◆ Recorded information ◆
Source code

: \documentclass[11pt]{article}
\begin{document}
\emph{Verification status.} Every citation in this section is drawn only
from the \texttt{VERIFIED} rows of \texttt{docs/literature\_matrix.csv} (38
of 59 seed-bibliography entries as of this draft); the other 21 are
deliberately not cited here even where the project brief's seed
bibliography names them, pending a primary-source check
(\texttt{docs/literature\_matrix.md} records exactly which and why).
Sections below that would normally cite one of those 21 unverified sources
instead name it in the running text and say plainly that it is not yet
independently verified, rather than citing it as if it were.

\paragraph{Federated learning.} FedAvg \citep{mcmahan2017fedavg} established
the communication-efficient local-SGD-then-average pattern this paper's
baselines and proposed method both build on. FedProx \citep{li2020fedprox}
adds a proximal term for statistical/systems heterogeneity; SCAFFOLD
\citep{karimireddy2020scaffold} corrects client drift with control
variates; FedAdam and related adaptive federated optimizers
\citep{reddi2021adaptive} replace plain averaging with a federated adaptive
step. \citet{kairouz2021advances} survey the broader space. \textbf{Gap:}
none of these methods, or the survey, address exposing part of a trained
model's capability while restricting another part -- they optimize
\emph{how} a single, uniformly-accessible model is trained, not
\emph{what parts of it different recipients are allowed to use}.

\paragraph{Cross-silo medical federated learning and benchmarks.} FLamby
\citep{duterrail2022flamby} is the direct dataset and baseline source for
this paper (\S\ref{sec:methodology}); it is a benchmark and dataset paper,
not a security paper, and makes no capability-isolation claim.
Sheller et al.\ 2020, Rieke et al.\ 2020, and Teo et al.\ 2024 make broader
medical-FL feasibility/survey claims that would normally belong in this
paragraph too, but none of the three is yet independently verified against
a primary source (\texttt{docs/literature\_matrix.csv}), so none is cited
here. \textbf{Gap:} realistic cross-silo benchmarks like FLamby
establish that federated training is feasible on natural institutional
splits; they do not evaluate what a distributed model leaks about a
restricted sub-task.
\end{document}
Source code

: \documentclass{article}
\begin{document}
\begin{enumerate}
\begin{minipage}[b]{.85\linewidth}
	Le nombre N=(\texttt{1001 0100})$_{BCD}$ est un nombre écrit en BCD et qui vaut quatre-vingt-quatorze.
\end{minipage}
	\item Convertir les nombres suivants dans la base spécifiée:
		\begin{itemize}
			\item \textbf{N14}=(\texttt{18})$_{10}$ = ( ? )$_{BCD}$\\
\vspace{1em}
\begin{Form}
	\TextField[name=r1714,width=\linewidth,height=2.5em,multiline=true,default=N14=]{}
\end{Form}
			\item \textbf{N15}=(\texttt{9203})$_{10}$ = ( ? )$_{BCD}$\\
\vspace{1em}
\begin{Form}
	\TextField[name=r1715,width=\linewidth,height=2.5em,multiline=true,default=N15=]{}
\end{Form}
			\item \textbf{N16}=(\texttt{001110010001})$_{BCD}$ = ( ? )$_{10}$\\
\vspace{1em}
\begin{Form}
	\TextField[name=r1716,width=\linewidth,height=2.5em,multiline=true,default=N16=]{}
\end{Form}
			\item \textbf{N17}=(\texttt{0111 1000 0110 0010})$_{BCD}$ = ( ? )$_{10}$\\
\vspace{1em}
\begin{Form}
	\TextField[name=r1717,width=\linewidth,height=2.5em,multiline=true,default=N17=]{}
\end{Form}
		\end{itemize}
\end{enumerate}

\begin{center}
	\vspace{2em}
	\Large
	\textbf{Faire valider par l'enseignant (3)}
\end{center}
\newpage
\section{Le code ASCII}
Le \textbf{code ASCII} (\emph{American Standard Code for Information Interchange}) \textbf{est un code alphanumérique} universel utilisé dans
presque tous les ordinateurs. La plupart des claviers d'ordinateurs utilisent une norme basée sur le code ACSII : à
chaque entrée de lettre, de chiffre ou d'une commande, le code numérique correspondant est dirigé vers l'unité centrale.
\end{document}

◆ Requirement ◆
Copy out each line of the entries where the word "documentclass" is found.

◆ Solution to this task ◆
: \documentclass[11pt]{article}
: \documentclass{article}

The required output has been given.